● Provided material
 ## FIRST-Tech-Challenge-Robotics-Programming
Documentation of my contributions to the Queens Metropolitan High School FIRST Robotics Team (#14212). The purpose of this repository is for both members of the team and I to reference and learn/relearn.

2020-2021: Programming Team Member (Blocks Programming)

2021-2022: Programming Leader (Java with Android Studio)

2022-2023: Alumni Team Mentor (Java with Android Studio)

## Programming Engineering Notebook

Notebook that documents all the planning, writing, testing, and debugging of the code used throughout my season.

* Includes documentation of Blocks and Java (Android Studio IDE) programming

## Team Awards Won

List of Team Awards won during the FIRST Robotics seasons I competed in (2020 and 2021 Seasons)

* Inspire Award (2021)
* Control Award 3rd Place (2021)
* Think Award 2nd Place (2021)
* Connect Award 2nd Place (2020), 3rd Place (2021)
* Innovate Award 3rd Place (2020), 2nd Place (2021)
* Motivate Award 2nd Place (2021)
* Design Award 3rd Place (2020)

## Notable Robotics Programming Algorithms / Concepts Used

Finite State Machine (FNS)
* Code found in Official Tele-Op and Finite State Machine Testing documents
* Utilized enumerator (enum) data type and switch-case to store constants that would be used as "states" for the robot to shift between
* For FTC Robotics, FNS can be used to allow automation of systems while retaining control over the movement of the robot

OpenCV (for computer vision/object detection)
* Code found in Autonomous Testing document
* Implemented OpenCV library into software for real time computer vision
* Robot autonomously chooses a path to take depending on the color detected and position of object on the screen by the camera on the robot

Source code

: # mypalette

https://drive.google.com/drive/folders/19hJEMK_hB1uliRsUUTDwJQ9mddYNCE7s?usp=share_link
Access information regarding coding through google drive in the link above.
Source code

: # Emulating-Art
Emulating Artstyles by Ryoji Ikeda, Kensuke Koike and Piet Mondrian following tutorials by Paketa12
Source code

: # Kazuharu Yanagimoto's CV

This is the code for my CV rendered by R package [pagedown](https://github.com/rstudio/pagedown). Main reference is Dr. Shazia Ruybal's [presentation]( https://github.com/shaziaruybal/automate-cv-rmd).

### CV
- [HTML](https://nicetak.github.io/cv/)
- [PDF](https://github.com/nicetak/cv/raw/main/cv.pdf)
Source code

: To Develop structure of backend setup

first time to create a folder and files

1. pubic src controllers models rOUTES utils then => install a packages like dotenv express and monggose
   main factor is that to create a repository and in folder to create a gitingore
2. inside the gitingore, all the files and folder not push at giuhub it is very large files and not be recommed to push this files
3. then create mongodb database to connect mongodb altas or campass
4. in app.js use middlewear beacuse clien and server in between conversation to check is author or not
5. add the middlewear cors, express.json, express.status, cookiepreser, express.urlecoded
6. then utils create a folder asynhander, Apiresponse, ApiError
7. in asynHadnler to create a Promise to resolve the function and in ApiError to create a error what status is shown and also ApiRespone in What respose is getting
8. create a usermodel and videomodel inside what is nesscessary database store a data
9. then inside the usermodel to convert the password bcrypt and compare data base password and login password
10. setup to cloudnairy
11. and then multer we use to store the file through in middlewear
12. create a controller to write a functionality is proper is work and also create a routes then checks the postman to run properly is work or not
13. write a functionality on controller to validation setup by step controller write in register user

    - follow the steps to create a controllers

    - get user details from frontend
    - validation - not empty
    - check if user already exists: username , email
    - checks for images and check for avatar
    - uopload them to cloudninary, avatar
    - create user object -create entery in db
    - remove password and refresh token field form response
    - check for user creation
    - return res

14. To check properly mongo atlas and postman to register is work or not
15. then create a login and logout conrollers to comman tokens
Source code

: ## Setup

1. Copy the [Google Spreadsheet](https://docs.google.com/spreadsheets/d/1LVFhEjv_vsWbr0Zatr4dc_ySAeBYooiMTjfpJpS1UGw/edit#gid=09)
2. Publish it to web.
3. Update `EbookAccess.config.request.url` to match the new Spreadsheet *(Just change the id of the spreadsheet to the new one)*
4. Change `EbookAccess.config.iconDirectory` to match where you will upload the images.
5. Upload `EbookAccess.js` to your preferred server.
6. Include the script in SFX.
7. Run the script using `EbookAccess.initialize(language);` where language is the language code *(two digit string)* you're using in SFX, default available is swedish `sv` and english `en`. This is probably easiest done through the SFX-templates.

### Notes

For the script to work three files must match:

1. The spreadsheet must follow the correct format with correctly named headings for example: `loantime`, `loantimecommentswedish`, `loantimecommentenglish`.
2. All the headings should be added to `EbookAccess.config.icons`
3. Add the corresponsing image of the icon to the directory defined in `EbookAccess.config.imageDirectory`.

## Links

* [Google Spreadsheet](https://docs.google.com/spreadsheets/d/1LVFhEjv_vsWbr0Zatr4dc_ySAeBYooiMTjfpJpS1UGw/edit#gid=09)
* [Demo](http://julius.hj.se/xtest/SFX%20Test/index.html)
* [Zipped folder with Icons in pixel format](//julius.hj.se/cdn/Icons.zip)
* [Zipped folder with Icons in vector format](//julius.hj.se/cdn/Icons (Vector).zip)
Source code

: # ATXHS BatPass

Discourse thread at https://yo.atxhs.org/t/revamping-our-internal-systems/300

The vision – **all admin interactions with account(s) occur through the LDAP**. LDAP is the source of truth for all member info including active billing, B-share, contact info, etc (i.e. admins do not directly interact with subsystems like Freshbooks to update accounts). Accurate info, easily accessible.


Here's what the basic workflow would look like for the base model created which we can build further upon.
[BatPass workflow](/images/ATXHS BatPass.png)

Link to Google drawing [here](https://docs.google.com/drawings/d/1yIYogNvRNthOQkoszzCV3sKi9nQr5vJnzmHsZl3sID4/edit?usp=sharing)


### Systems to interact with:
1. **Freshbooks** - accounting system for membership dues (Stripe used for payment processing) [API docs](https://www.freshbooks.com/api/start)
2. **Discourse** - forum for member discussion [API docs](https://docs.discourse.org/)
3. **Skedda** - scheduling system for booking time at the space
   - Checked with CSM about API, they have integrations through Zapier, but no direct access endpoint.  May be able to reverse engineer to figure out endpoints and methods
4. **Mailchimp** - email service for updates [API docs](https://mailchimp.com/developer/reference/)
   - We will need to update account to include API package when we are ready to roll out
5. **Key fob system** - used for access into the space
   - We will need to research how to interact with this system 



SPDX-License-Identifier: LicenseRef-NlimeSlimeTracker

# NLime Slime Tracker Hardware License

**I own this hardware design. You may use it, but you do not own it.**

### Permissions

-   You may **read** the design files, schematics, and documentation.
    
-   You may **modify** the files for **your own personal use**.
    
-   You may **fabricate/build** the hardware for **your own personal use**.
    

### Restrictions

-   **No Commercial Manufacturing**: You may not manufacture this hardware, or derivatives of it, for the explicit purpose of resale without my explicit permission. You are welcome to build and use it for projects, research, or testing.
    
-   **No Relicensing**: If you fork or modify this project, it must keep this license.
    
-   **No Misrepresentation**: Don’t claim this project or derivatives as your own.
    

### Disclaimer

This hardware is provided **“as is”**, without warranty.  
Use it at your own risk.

● What this task involves
Return a word-for-word copy of the lines above from the one holding "11. and then" through the one holding "- validation - not empty", with both of them included and nothing besides.

● Output for this exercise
11. and then multer we use to store the file through in middlewear
12. create a controller to write a functionality is proper is work and also create a routes then checks the postman to run properly is work or not
13. write a functionality on controller to validation setup by step controller write in register user

    - follow the steps to create a controllers

    - get user details from frontend
    - validation - not empty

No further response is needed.